Collaborative effort only way to curb resistance

Monday, November 25th, 2019 00:00 |
Dr John Kiiru and Dr Evelyne Wesangula. Photo/Courtesy

Milliam Murigi and Ann Nyathira

Did you know that not every illness is as a result of a bacterial infection? Surprisingly, the biggest percentage of Kenyans know this but still, the go-ahead to purchase antimicrobial drugs over the counter.

These drugs are used both in humans and animals to prevent and treat infectious diseases. In some countries, they are used in animal farming as growth promoters.

But because of their widespread availability and familiarity, low cost, and relative safety, they are among the most misused of all medicines and the main cause of Antimicrobial resistance (AMR).

AMR can occur naturally, but it is exacerbated by inappropriate and excessive use of antimicrobials in health and agriculture.

Allan Azegele, AMR Focal person at the Ministry of Agriculture, Livestock, and Fisheries says prudent use of antibiotics will keep them effective. “AMR is a complex issue, which requires several people and sectors to tackle it.

Human, animal, and ecosystem are all interconnected and to tackle the issue there is a need for a coordinated, collaborative and multidisciplinary and cross-sectoral approach,” he says. 

Antimicrobial use (AMU) in animal production is another key contributor to AMR worldwide. 

Globally, animals make up 70 per cent (60,000 tonnes) of AMU, with 30 per cent consumed by humans. Experts predict a rise in this percentage, fuelled by demand for animal-sourced food products.
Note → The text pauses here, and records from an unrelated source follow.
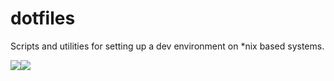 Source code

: # dotfiles
Scripts and utilities for setting up a dev environment on *nix based systems.

[![][ci-status-badge]][ci-url][![][unit-tests-badge]][ci-url]


[ci-status-badge]: https://img.shields.io/github/workflow/status/swellaby/dotfiles/PR/main?style=flat-square
[ci-url]: https://github.com/swellaby/dotfiles/actions?query=workflow%3APR+branch%3Amain
[unit-tests-badge]: https://img.shields.io/testspace/tests/swellaby/swellaby:dotfiles/main?label=unit%20tests&style=flat-square
[unit-tests-report]: https://swellaby.testspace.com/spaces/133801
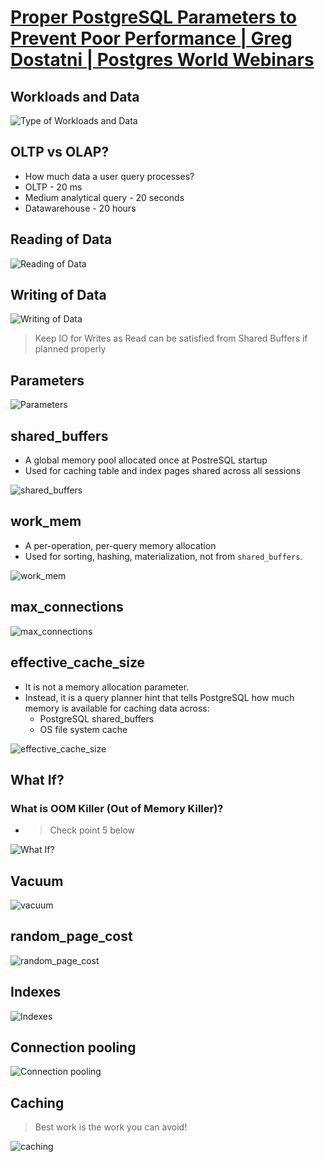 # [Proper PostgreSQL Parameters to Prevent Poor Performance | Greg Dostatni | Postgres World Webinars](https://youtu.be/CYJvZJP_lZA?feature=shared)

## Workloads and Data
![Type of Workloads and Data](images--pg-parameters-to-prevent-poor-performance/workload-and-data.png)

## OLTP vs OLAP?
  - How much data a user query processes?
- OLTP - 20 ms
- Medium analytical query - 20 seconds
- Datawarehouse - 20 hours

## Reading of Data
![Reading of Data](images--pg-parameters-to-prevent-poor-performance/reading-of-data-components.png)

## Writing of Data
![Writing of Data](images--pg-parameters-to-prevent-poor-performance/writing-of-data-components.png)

> Keep IO for Writes as Read can be satisfied from Shared Buffers if planned properly

## Parameters
![Parameters](images--pg-parameters-to-prevent-poor-performance/parameters.png)

## shared_buffers
- A global memory pool allocated once at PostreSQL startup
- Used for caching table and index pages shared across all sessions

![shared_buffers](images--pg-parameters-to-prevent-poor-performance/shared_buffers.png)

## work_mem
- A per-operation, per-query memory allocation
- Used for sorting, hashing, materialization, not from `shared_buffers`.

![work_mem](images--pg-parameters-to-prevent-poor-performance/work_mem.png)

## max_connections
![max_connections](images--pg-parameters-to-prevent-poor-performance/max_connections.png)

## effective_cache_size

- It is not a memory allocation parameter.
- Instead, it is a query planner hint that tells PostgreSQL how much memory is available for caching data across:
    - PostgreSQL shared_buffers
    - OS file system cache

![effective_cache_size](images--pg-parameters-to-prevent-poor-performance/effective_cache_size.png)

## What If?

### What is OOM Killer (Out of Memory Killer)?
  - > Check point 5 below

![What If?](images--pg-parameters-to-prevent-poor-performance/what_if.png)

## Vacuum

![vacuum](images--pg-parameters-to-prevent-poor-performance/vacuum.png)

## random_page_cost

![random_page_cost](images--pg-parameters-to-prevent-poor-performance/random_page_cost.png)

## Indexes

![Indexes](images--pg-parameters-to-prevent-poor-performance/indexes.png)

## Connection pooling

![Connection pooling](images--pg-parameters-to-prevent-poor-performance/connection_pooling.png)

## Caching

> Best work is the work you can avoid!

![caching](images--pg-parameters-to-prevent-poor-performance/caching.png)




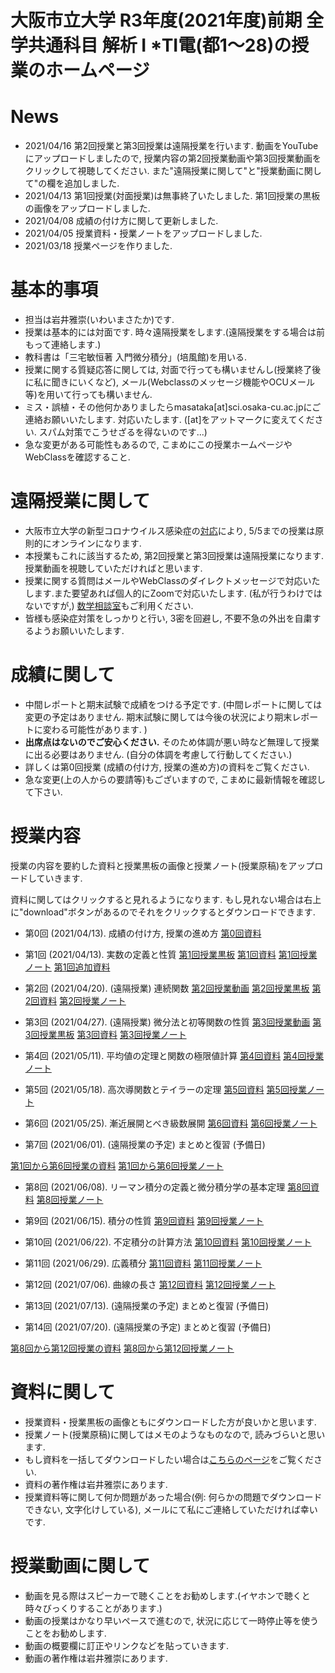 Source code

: # 大阪市立大学 R3年度(2021年度)前期 全学共通科目 解析 I *TⅠ電(都1～28)の授業のホームページ

# News
- 2021/04/16 第2回授業と第3回授業は遠隔授業を行います. 動画をYouTubeにアップロードしましたので, 授業内容の第2回授業動画や第3回授業動画をクリックして視聴してください. また"遠隔授業に関して"と"授業動画に関して"の欄を追加しました. 
- 2021/04/13 第1回授業(対面授業)は無事終了いたしました. 第1回授業の黒板の画像をアップロードしました.
- 2021/04/08 成績の付け方に関して更新しました.
- 2021/04/05 授業資料・授業ノートをアップロードしました.
- 2021/03/18 授業ページを作りました.

# 基本的事項

- 担当は岩井雅崇(いわいまさたか)です.
- 授業は基本的には対面です. 時々遠隔授業をします.(遠隔授業をする場合は前もって連絡します.)
- 教科書は「三宅敏恒著 入門微分積分」(培風館)を⽤いる.
- 授業に関する質疑応答に関しては, 対面で行っても構いませんし(授業終了後に私に聞きにいくなど), メール(Webclassのメッセージ機能やOCUメール等)を用いて行っても構いません. 
- ミス・誤植・その他何かありましたらmasataka[at]sci.osaka-cu.ac.jpにご連絡お願いいたします. 対応いたします. ([at]をアットマークに変えてください. スパム対策でこうせざるを得ないのです...)
- 急な変更がある可能性もあるので, こまめにこの授業ホームページやWebClassを確認すること.

# 遠隔授業に関して
- 大阪市立大学の新型コロナウイルス感染症の[対応](https://www.osaka-cu.ac.jp/ja/news/2020/corona)により, 5/5までの授業は原則的にオンラインになります. 
- 本授業もこれに該当するため, 第2回授業と第3回授業は遠隔授業になります. 授業動画を視聴していただければと思います.
- 授業に関する質問はメールやWebClassのダイレクトメッセージで対応いたします.また要望あれば個人的にZoomで対応いたします. (私が行うわけではないですが,) [数学相談室](https://github.com/masataka123/2021_summer/blob/master/material/数学相談室.pdf)もご利用ください.
- 皆様も感染症対策をしっかりと行い, 3密を回避し, 不要不急の外出を自粛するようお願いいたします. 

# 成績に関して

- 中間レポートと期末試験で成績をつける予定です. (中間レポートに関しては変更の予定はありません. 期末試験に関しては今後の状況により期末レポートに変わる可能性があります. )
- __出席点はないのでご安心ください.__ そのため体調が悪い時など無理して授業に出る必要はありません. (自分の体調を考慮して行動してください.)
- 詳しくは第0回授業 (成績の付け方, 授業の進め方)の資料をご覧ください.
- 急な変更(上の人からの要請等)もございますので, こまめに最新情報を確認して下さい.

<!-- 
現時点では中間レポートと期末試験で成績をつける予定ですが, 上の人に確認中です.
おそらく大丈夫ですが, 急な変更もございますので, このホームページで最新情報を確認して下さい.
他にも上の人からの要請等あった場合は変更がある可能性があるので, こまめに最新情報を確認して下さい.


## 中間レポートについて
- 中間レポートの採点は終了しました. 正答率86%でした, 大変よくできていました.
- 中間レポートの問題のリンクはこちらです. [中間レポートの問題](https://github.com/masataka123/class/blob/master/2020_autumn/materials/0_中間レポート.pdf) 
- 中間レポートの解答に関しては, 期末レポートが終わり皆様の成績が確定してから配布いたします. しばらくお待ちください.
- ブラウザで見ると日本語が表示されない可能性があるので, 中間レポートの問題はダウンロードして見るようにしてください. WebClassにも同じものをアップロードしております. (ダウンロードできない場合や, レポート問題に文字化け等がある場合は私にメールしてくれれば対応いたします.)
- 締め切りは2020年12月22日 23時59分00秒 (日本標準時刻)です. WebClassでの提出をお願いします. (詳しくはレポートを見ること.) 
- レポートのファイルサイズは10MBまでにしてください.
- 中間レポート及び授業に関する質問等の質疑応答の場を, 2020年12月15日 10時50分からzoomにて行います. 詳しい情報はWebClassにて記載しています.
-->


# 授業内容
授業の内容を要約した資料と授業黒板の画像と授業ノート(授業原稿)をアップロードしていきます.

資料に関してはクリックすると見れるようになります. もし見れない場合は右上に"download"ボタンがあるのでそれをクリックするとダウンロードできます.

- 第0回 (2021/04/13). 成績の付け方, 授業の進め方
[第0回資料](https://github.com/masataka123/2021_summer/blob/master/material/0_成績の付け方_授業の進め方.pdf)


- 第1回 (2021/04/13). 実数の定義と性質
[第1回授業黒板](https://github.com/masataka123/2021_summer/blob/master/material/1_第一回授業黒板.pdf) [第1回資料](https://github.com/masataka123/2021_summer/blob/master/material/1_実数の定義と性質.pdf) [第1回授業ノート](https://github.com/masataka123/2021_summer/blob/master/material/1_第一回授業ノート.pdf) [第1回追加資料](https://github.com/masataka123/2021_summer/blob/master/material/1_追加資料_極限.pdf)

- 第2回 (2021/04/20). (遠隔授業) 連続関数
[第2回授業動画](https://www.youtube.com/watch?v=0ZqAkpXJa5U) [第2回授業黒板](https://github.com/masataka123/2021_summer/blob/master/material/2_第二回授業黒板.pdf)
 [第2回資料](https://github.com/masataka123/2021_summer/blob/master/material/2_連続関数.pdf) [第2回授業ノート](https://github.com/masataka123/2021_summer/blob/master/material/2_第二回授業ノート.pdf)

- 第3回 (2021/04/27). (遠隔授業) 微分法と初等関数の性質
[第3回授業動画](https://www.youtube.com/watch?v=tzI4Gmhk9VE) [第3回授業黒板](https://github.com/masataka123/2021_summer/blob/master/material/3_第三回授業黒板.pdf)
 [第3回資料](https://github.com/masataka123/2021_summer/blob/master/material/3_微分法と初等関数の性質.pdf) [第3回授業ノート](https://github.com/masataka123/2021_summer/blob/master/material/3_第三回授業ノート.pdf)

- 第4回 (2021/05/11). 平均値の定理と関数の極限値計算
 [第4回資料](https://github.com/masataka123/2021_summer/blob/master/material/4_平均値の定理と関数の極限値計算.pdf) [第4回授業ノート](https://github.com/masataka123/2021_summer/blob/master/material/4_第四回授業ノート.pdf)

- 第5回 (2021/05/18). 高次導関数とテイラーの定理
 [第5回資料](https://github.com/masataka123/2021_summer/blob/master/material/5_高次導関数とテイラーの定理.pdf) [第5回授業ノート](https://github.com/masataka123/2021_summer/blob/master/material/5_第五回授業ノート.pdf)

- 第6回 (2021/05/25). 漸近展開とべき級数展開
 [第6回資料](https://github.com/masataka123/2021_summer/blob/master/material/6_漸近展開と冪級数展開.pdf) [第6回授業ノート](https://github.com/masataka123/2021_summer/blob/master/material/6_第六回授業ノート.pdf)


- 第7回 (2021/06/01). (遠隔授業の予定) まとめと復習 (予備日)

[第1回から第6回授業の資料](https://github.com/masataka123/2021_summer/blob/master/material/0_第一回から第六回の資料.pdf)
[第1回から第6回授業ノート](https://github.com/masataka123/2021_summer/blob/master/material/0_第一回から第六回授業ノート.pdf)


- 第8回 (2021/06/08). リーマン積分の定義と微分積分学の基本定理
 [第8回資料](https://github.com/masataka123/2021_summer/blob/master/material/8_リーマン積分の定義と微分積分学の基本定理.pdf) [第8回授業ノート](https://github.com/masataka123/2021_summer/blob/master/material/8_第八回授業ノート.pdf)
 

- 第9回 (2021/06/15). 積分の性質 
 [第9回資料](https://github.com/masataka123/2021_summer/blob/master/material/9_積分の性質.pdf) [第9回授業ノート](https://github.com/masataka123/2021_summer/blob/master/material/9_第九回授業ノート.pdf)

- 第10回 (2021/06/22). 不定積分の計算方法
 [第10回資料](https://github.com/masataka123/2021_summer/blob/master/material/10_不定積分の計算方法.pdf) [第10回授業ノート](https://github.com/masataka123/2021_summer/blob/master/material/10_第十回授業ノート.pdf)
 
- 第11回 (2021/06/29). 広義積分
 [第11回資料](https://github.com/masataka123/2021_summer/blob/master/material/11_広義積分.pdf) [第11回授業ノート](https://github.com/masataka123/2021_summer/blob/master/material/11_第十一回授業ノート.pdf)

- 第12回 (2021/07/06). 曲線の長さ
 [第12回資料](https://github.com/masataka123/2021_summer/blob/master/material/12_曲線の長さ.pdf) [第12回授業ノート](https://github.com/masataka123/2021_summer/blob/master/material/12_第十二回授業ノート.pdf)

- 第13回 (2021/07/13). (遠隔授業の予定) まとめと復習 (予備日)

- 第14回 (2021/07/20). (遠隔授業の予定) まとめと復習 (予備日)


[第8回から第12回授業の資料](https://github.com/masataka123/2021_summer/blob/master/material/0_第八回から第十二回の資料.pdf)
[第8回から第12回授業ノート](https://github.com/masataka123/2021_summer/blob/master/material/0_第八回から第十二回授業ノート.pdf)


# 資料に関して

- 授業資料・授業黒板の画像ともにダウンロードした方が良いかと思います.
- 授業ノート(授業原稿)に関してはメモのようなものなので, 読みづらいと思います.
- もし資料を一括してダウンロードしたい場合は[こちらのページ](https://github.com/masataka123/2021_summer/tree/master/material)をご覧ください.
- 資料の著作権は岩井雅崇にあります. 
- 授業資料等に関して何か問題があった場合(例: 何らかの問題でダウンロードできない, 文字化けしている), メールにて私にご連絡していただければ幸いです.

# 授業動画に関して
- 動画を見る際はスピーカーで聴くことをお勧めします.(イヤホンで聴くと時々びっくりすることがあります.)
- 動画の授業はかなり早いペースで進むので, 状況に応じて一時停止等を使うことをお勧めします.
- 動画の概要欄に訂正やリンクなどを貼っていきます.
- 動画の著作権は岩井雅崇にあります.

<!-- 
# その他 
(2020/11/16 時点) 
 ~~のホームページ上で授業資料を見ると日本語が表示されない現象が見られます. 
おそらくgithubの方に問題があるようで, 現状で打つ手はありません. (twitterで調べてみると, 同様の現象があって困っている人がいました. slideshareでも同様の問題が生じていたこともあり, それと同じらしいです. 文字コードによる問題?)
もし何か改善策を知っている方は, メールにてご連絡していただければ幸いです.~~

# 成績の付け方の補足. 
中間レポートと期末レポートでつける予定ですが, 一応上の人にまだ確認中です.
おそらく大丈夫ですが, 急な変更もございますので, このホームページで最新情報を確認して下さい.
他にも上の人からの要請等あった場合は変更がある可能性があるので, こまめに最新情報を確認して下さい.
-->




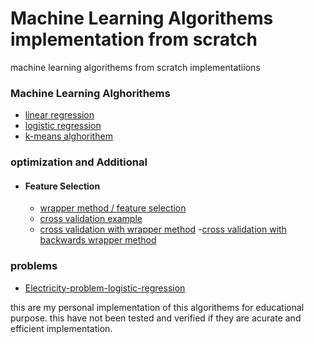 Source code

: # Machine Learning Algorithems implementation from scratch
machine learning algorithems from scratch implementatiions



### Machine Learning Alghorithems

  - [linear regression](https://github.com/IsraelAbebe/ml-algorithems-from-scratch/tree/master/algorithms/linear_regression)
  - [logistic regression](https://github.com/IsraelAbebe/ml-algorithems-from-scratch/tree/master/algorithms/logistic_regression)
  - [k-means alghorithem](https://github.com/IsraelAbebe/ml-algorithems-from-scratch/tree/master/algorithms/Kmeans)
 
### optimization and Additional

- #### Feature Selection
    
  - [wrapper method / feature selection](https://github.com/IsraelAbebe/ml-algorithems-from-scratch/tree/master/algorithms/wrapper_methods)
  - [cross validation example](https://github.com/IsraelAbebe/ml-algorithems-from-scratch/blob/master/algorithms/cross_validation/cross%20validation%20logistic%20regression.ipynb)
  - [cross validation with wrapper method](https://github.com/IsraelAbebe/ml-algorithems-from-scratch/blob/master/algorithms/wrapper_methods/Feature%20selection%20methods%20-%20wrapper%20method-%20with%20cross%20validation.ipynb)
  -[cross validation with backwards wrapper method](https://github.com/IsraelAbebe/ml-algorithems-from-scratch/blob/master/algorithms/wrapper_methods/Feature%20selection%20methods%20-%20wrapper%20method-%20with%20cross%20validation-backwards.ipynb)
  
  

### problems

   - [Electricity-problem-logistic-regression](https://github.com/IsraelAbebe/ml-algorithems-from-scratch/blob/master/dataset_playground/Electricity-problem-logistic-regression.ipynb)
  
this are my personal implementation of this algorithems for educational purpose.
this have not been tested and verified if they are acurate and efficient implementation.
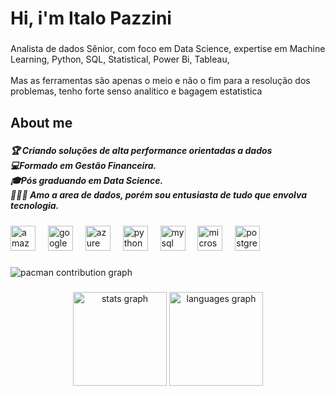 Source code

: <h1 align="left">Hi, i'm Italo Pazzini</h1>

###

<p align="left">Analista de dados Sênior, com foco em Data Science, expertise em Machine Learning, Python, SQL, Statistical, Power Bi, Tableau, <br><br>Mas as ferramentas são apenas o meio e não o fim para a resolução dos problemas, tenho forte senso analitico e bagagem estatistica</p>

###

<h2 align="left">About me</h2>

###

<h5 align="left">🏆 Criando soluções de alta performance orientadas a dados<br>💻Formado em Gestão Financeira.<br>🎓Pós graduando em Data Science.<br>👨🏻‍💻 Amo a area de dados, porém sou entusiasta de tudo que envolva tecnologia.</h5>

###

<div align="left">
  <img src="https://cdn.jsdelivr.net/gh/devicons/devicon/icons/amazonwebservices/amazonwebservices-line-wordmark.svg" height="40" alt="amazonwebservices logo"  />
  <img width="12" />
  <img src="https://cdn.jsdelivr.net/gh/devicons/devicon/icons/googlecloud/googlecloud-original.svg" height="40" alt="googlecloud logo"  />
  <img width="12" />
  <img src="https://cdn.jsdelivr.net/gh/devicons/devicon/icons/azure/azure-original.svg" height="40" alt="azure logo"  />
  <img width="12" />
  <img src="https://cdn.jsdelivr.net/gh/devicons/devicon/icons/python/python-original.svg" height="40" alt="python logo"  />
  <img width="12" />
  <img src="https://cdn.jsdelivr.net/gh/devicons/devicon/icons/mysql/mysql-original.svg" height="40" alt="mysql logo"  />
  <img width="12" />
  <img src="https://cdn.jsdelivr.net/gh/devicons/devicon/icons/microsoftsqlserver/microsoftsqlserver-plain.svg" height="40" alt="microsoftsqlserver logo"  />
  <img width="12" />
  <img src="https://cdn.jsdelivr.net/gh/devicons/devicon/icons/postgresql/postgresql-original.svg" height="40" alt="postgresql logo"  />
</div>

###

<picture>
  <source media="(prefers-color-scheme: dark)" srcset="https://raw.githubusercontent.com/ItaloPazzini/ItaloPazzini/output/pacman-contribution-graph-dark.svg">
  <source media="(prefers-color-scheme: light)" srcset="https://raw.githubusercontent.com/ItaloPazzini/ItaloPazzini/output/pacman-contribution-graph.svg">
  <img alt="pacman contribution graph" src="https://raw.githubusercontent.com/ItaloPazzini/ItaloPazzini/output/pacman-contribution-graph.svg">
</picture>

###

<div align="center">
  <img src="https://github-readme-stats.vercel.app/api?username=ItaloPazzini&hide_title=false&hide_rank=false&show_icons=true&include_all_commits=true&count_private=true&disable_animations=false&theme=dracula&locale=en&hide_border=false&order=1" height="150" alt="stats graph"  />
  <img src="https://github-readme-stats.vercel.app/api/top-langs?username=ItaloPazzini&locale=en&hide_title=false&layout=compact&card_width=320&langs_count=5&theme=dracula&hide_border=false&order=2" height="150" alt="languages graph"  />
</div>

###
“All we need to do is to practice good animal husbandry because we trade a lot with animal products and this will keep the burden low.

This is because as humans we are the ones who buy the antibiotics either for our own consumption or for our animals,” he adds.

The Food and Agriculture Organisation says fruits, vegetables and grains with microorganisms are responsible for foodborne illnesses worldwide, including outbreaks of disease caused by antimicrobial-resistant bacteria.

“Since some of these fruits and vegetables may be eaten raw, they may be vehicles of dissemination of bacteria and their resistance genes to the consumer and the handler,” explained Dr John Kiiru of Kenya Medical Research Centre (Kemri).

Reports from the Ministry Of Health says some sources of microbial contamination in the pre-harvest environment include soil, organic fertilisers, and irrigation water.

Dr Kiiru concurs, saying there is a direct link between water quality used for irrigation and antimicrobial-resistant bacteria on foods.

“Wastewater effluent may have this resistant bacteria, especially if untreated soils irrigated with wastewater become contaminated with them,” he says.

He says use of uncured manure, animal feeds laced with antibiotics but labelled as fattening rations, and use of antibiotics to prevent bacterial bright on flowers and vegetables pose a major risk to the health since such practices not only lead to the emergence of resistant bacteria but also the faster transmission of existing clones. 

“We, researchers, are increasingly getting worried about the diversity and extent of the spread of infectious pathogens resistant to drugs.

It is difficult to minimise AMR to zero or even eliminate it, but the current trend can be reduced through the use of biological pest control or cleaner water. Farmers and food handlers should ensure they adhere to food safety measures,” he adds.

Dr Evelyne Wesangula from the Ministry of Health reveals companies are not ready to invest in research and development to come up with new antibiotics as it is a costly affair and the drugs become resistant a few years after deployment.  

She says if action is not taken to keep the available antibiotics effective, we might end up with no antibiotics in the future.

“We can reduce the burden of AMR if we do the right thing. Stop consulting Dr Google and develop the habit of seeing a doctor,” she says. Since AMR is a faceless threat and takes longer to treat, there is no available data to show how big the problem is.

“Unavailability of data, the complexity of the issue and having so many players involved is the reason we are yet to implement national policy and action plan developed to reduce the burden,” she says.